*WHAT THE TASK ASKS*:
Reproduce exactly the opening lines of the listing, stopping after the line that contains "Da die gefundenen" and including it.

*** Begin section ***

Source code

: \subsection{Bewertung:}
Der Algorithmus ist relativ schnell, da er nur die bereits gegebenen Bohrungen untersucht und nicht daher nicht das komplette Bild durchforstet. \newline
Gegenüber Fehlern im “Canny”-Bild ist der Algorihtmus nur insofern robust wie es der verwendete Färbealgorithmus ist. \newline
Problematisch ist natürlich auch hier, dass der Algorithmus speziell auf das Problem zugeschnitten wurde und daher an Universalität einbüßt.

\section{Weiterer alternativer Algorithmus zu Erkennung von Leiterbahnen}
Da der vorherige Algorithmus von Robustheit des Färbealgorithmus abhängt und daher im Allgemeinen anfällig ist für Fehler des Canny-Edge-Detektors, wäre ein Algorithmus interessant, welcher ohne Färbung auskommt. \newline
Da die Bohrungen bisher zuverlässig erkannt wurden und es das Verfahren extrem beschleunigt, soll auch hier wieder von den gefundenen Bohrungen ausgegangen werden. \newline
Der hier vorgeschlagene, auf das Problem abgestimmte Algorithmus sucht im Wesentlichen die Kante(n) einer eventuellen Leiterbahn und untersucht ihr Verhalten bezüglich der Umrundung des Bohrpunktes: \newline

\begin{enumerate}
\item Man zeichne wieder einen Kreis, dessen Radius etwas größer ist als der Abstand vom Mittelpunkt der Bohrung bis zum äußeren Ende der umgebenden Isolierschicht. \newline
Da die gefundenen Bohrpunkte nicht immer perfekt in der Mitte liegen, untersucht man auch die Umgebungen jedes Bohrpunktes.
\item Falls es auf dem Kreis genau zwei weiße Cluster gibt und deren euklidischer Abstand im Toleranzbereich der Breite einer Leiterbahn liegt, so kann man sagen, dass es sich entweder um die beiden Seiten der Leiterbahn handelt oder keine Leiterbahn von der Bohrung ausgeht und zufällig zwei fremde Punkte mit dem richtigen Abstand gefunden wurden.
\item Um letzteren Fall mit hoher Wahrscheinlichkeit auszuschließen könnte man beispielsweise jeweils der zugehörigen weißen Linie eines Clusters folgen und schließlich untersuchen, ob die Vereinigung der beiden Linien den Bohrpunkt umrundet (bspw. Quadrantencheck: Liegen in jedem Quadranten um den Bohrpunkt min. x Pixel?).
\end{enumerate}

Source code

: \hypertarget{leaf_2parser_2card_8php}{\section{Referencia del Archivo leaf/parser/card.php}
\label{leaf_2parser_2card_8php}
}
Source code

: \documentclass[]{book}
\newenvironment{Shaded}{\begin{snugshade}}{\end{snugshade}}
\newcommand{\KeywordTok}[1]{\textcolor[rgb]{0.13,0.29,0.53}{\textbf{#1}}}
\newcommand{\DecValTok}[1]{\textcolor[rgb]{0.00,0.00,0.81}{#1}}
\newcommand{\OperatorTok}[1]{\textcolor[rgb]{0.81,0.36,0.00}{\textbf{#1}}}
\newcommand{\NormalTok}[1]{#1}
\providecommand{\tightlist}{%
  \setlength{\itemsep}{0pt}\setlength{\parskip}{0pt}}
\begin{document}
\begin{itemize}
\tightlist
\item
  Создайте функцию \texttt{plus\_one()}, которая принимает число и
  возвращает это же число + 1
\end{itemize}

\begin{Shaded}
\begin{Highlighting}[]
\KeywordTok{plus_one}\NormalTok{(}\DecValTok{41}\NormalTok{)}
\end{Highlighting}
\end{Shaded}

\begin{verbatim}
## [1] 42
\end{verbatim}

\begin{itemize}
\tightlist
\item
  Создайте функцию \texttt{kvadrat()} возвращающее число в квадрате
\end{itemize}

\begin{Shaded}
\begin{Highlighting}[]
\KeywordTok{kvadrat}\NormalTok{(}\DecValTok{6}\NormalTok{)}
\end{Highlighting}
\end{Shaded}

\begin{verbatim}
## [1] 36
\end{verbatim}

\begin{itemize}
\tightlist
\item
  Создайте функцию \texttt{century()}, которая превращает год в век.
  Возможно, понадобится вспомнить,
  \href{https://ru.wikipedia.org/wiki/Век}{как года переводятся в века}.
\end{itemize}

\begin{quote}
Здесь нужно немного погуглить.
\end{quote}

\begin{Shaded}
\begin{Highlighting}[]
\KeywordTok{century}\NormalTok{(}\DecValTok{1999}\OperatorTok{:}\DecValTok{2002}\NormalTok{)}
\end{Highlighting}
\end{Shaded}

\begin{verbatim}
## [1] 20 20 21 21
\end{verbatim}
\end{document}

*** End section ***

*OUTPUT FOR THIS EXERCISE*:
Source code

: \subsection{Bewertung:}
Der Algorithmus ist relativ schnell, da er nur die bereits gegebenen Bohrungen untersucht und nicht daher nicht das komplette Bild durchforstet. \newline
Gegenüber Fehlern im “Canny”-Bild ist der Algorihtmus nur insofern robust wie es der verwendete Färbealgorithmus ist. \newline
Problematisch ist natürlich auch hier, dass der Algorithmus speziell auf das Problem zugeschnitten wurde und daher an Universalität einbüßt.

\section{Weiterer alternativer Algorithmus zu Erkennung von Leiterbahnen}
Da der vorherige Algorithmus von Robustheit des Färbealgorithmus abhängt und daher im Allgemeinen anfällig ist für Fehler des Canny-Edge-Detektors, wäre ein Algorithmus interessant, welcher ohne Färbung auskommt. \newline
Da die Bohrungen bisher zuverlässig erkannt wurden und es das Verfahren extrem beschleunigt, soll auch hier wieder von den gefundenen Bohrungen ausgegangen werden. \newline
Der hier vorgeschlagene, auf das Problem abgestimmte Algorithmus sucht im Wesentlichen die Kante(n) einer eventuellen Leiterbahn und untersucht ihr Verhalten bezüglich der Umrundung des Bohrpunktes: \newline

\begin{enumerate}
\item Man zeichne wieder einen Kreis, dessen Radius etwas größer ist als der Abstand vom Mittelpunkt der Bohrung bis zum äußeren Ende der umgebenden Isolierschicht. \newline
Da die gefundenen Bohrpunkte nicht immer perfekt in der Mitte liegen, untersucht man auch die Umgebungen jedes Bohrpunktes.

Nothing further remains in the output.